*** Opening Data shown ***

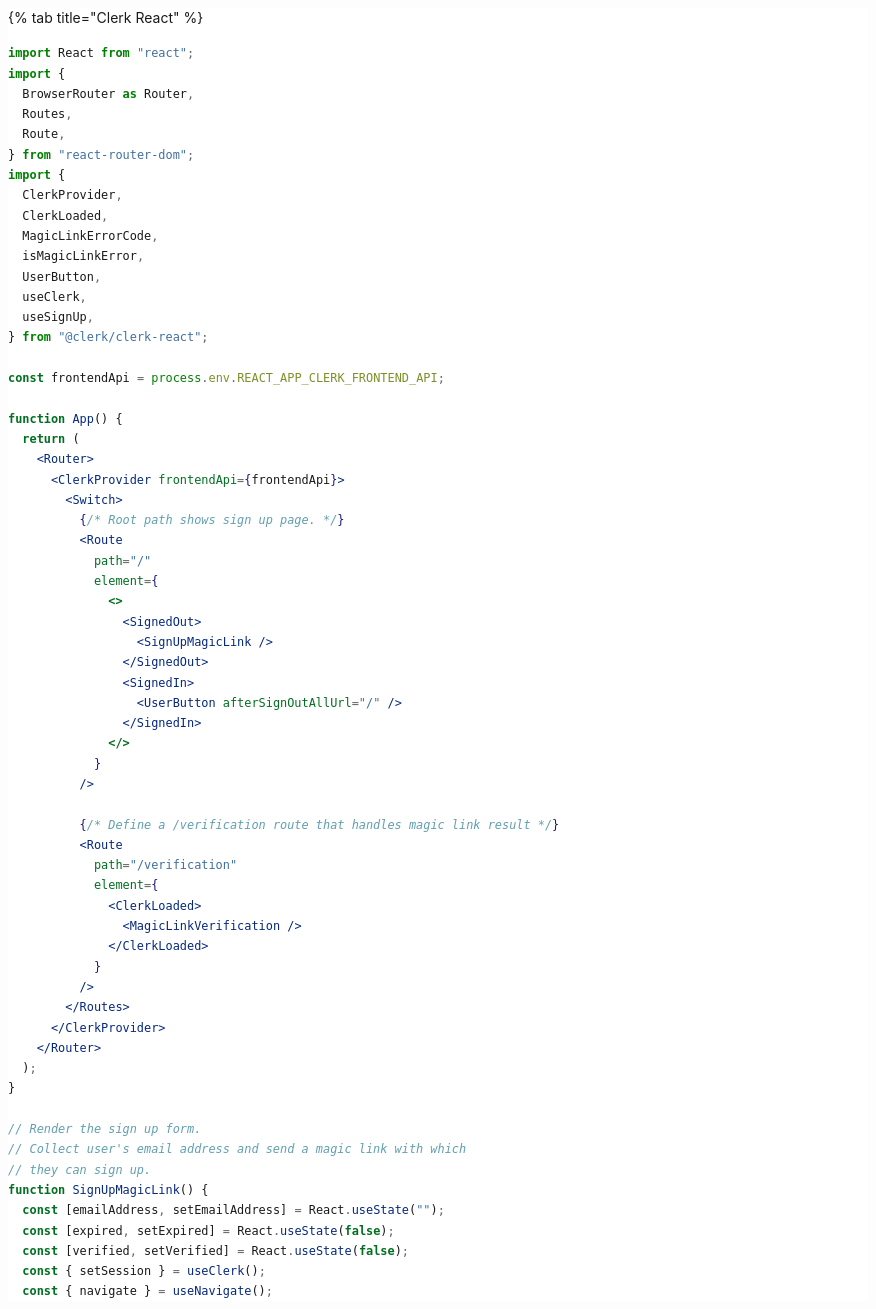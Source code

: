 {% tab title="Clerk React" %}
```jsx
import React from "react";
import { 
  BrowserRouter as Router, 
  Routes,
  Route, 
} from "react-router-dom";
import {
  ClerkProvider,
  ClerkLoaded, 
  MagicLinkErrorCode, 
  isMagicLinkError,
  UserButton,
  useClerk,
  useSignUp,
} from "@clerk/clerk-react";

const frontendApi = process.env.REACT_APP_CLERK_FRONTEND_API;

function App() {
  return (
    <Router>
      <ClerkProvider frontendApi={frontendApi}>
        <Switch>
          {/* Root path shows sign up page. */}
          <Route 
            path="/"
            element={
              <>
                <SignedOut>
                  <SignUpMagicLink />
                </SignedOut>
                <SignedIn>
                  <UserButton afterSignOutAllUrl="/" />
                </SignedIn>
              </>
            }
          />
         
          {/* Define a /verification route that handles magic link result */}
          <Route 
            path="/verification"
            element={
              <ClerkLoaded>
                <MagicLinkVerification />
              </ClerkLoaded>
            }
          />
        </Routes>
      </ClerkProvider>
    </Router>
  );
}

// Render the sign up form.
// Collect user's email address and send a magic link with which
// they can sign up.
function SignUpMagicLink() {
  const [emailAddress, setEmailAddress] = React.useState("");
  const [expired, setExpired] = React.useState(false);
  const [verified, setVerified] = React.useState(false);
  const { setSession } = useClerk();
  const { navigate } = useNavigate();
```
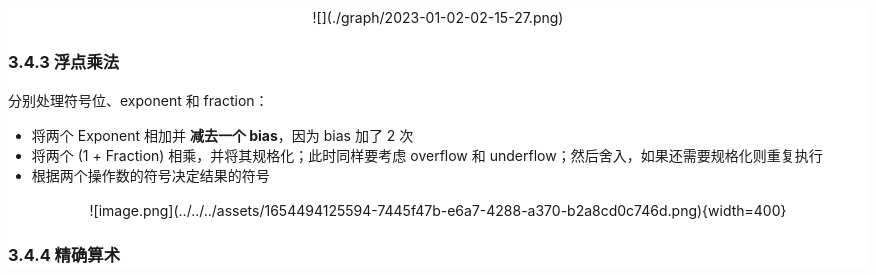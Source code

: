 <center>![](./graph/2023-01-02-02-15-27.png)</center>

### 3.4.3 浮点乘法
分别处理符号位、exponent 和 fraction：

- 将两个 Exponent 相加并 **减去一个 bias**，因为 bias 加了 2 次
- 将两个 (1 + Fraction) 相乘，并将其规格化；此时同样要考虑 overflow 和 underflow；然后舍入，如果还需要规格化则重复执行
- 根据两个操作数的符号决定结果的符号


<center>![image.png](../../../assets/1654494125594-7445f47b-e6a7-4288-a370-b2a8cd0c746d.png){width=400}</center>



### 3.4.4 精确算术
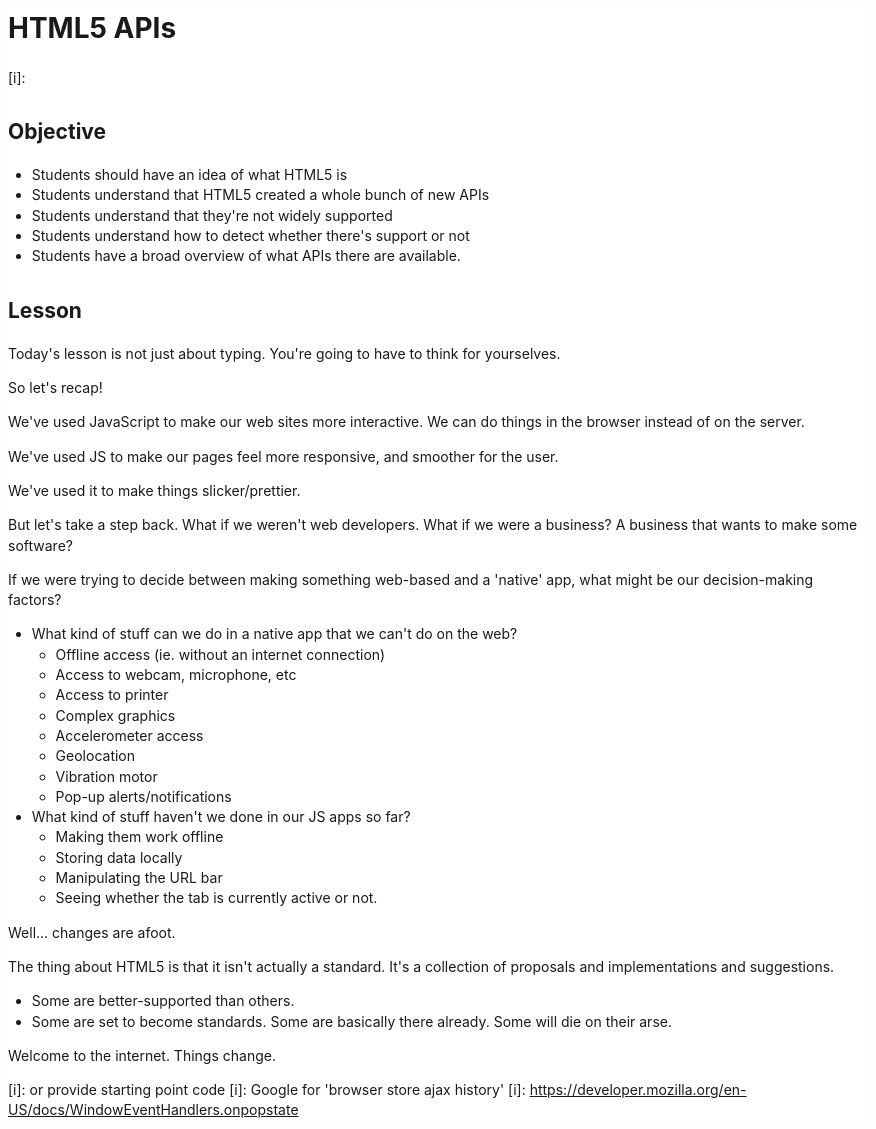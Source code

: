 # HTML5 APIs

[i]:
## Objective
- Students should have an idea of what HTML5 is
- Students understand that HTML5 created a whole bunch of new APIs
- Students understand that they're not widely supported
- Students understand how to detect whether there's support or not
- Students have a broad overview of what APIs there are available. 


## Lesson 

Today's lesson is not just about typing. You're going to have to think for yourselves.

So let's recap! 

We've used JavaScript to make our web sites more interactive. We can do things in the browser instead of on the server. 

We've used JS to make our pages feel more responsive, and smoother for the user. 

We've used it to make things slicker/prettier. 

But let's take a step back. What if we weren't web developers. What if we were a business? A business that wants to make some software? 

If we were trying to decide between making something web-based and a 'native' app, what might be our decision-making factors? 

  - What kind of stuff can we do in a native app that we can't do on the web? 
    - Offline access (ie. without an internet connection)
    - Access to webcam, microphone, etc
    - Access to printer
    - Complex graphics
    - Accelerometer access
    - Geolocation
    - Vibration motor
    - Pop-up alerts/notifications
  - What kind of stuff haven't we done in our JS apps so far? 
    - Making them work offline
    - Storing data locally
    - Manipulating the URL bar
    - Seeing whether the tab is currently active or not. 

Well... changes are afoot. 

The thing about HTML5 is that it isn't actually a standard. It's a collection of proposals and implementations and suggestions. 

  - Some are better-supported than others. 
  - Some are set to become standards. Some are basically there already. Some will die on their arse. 

Welcome to the internet. Things change. 


[i]: or provide starting point code
[i]: Google for 'browser store ajax history'
[i]: https://developer.mozilla.org/en-US/docs/WindowEventHandlers.onpopstate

*** Closing Data shown ***

[Activity]
In the entries above, one line contains "- Offline access" and another contains "Well... changes are afoot.". Reproduce exactly those two lines and the lines between them, nothing else.

[Solution for this task]
    - Offline access (ie. without an internet connection)
    - Access to webcam, microphone, etc
    - Access to printer
    - Complex graphics
    - Accelerometer access
    - Geolocation
    - Vibration motor
    - Pop-up alerts/notifications
  - What kind of stuff haven't we done in our JS apps so far? 
    - Making them work offline
    - Storing data locally
    - Manipulating the URL bar
    - Seeing whether the tab is currently active or not. 

Well... changes are afoot. 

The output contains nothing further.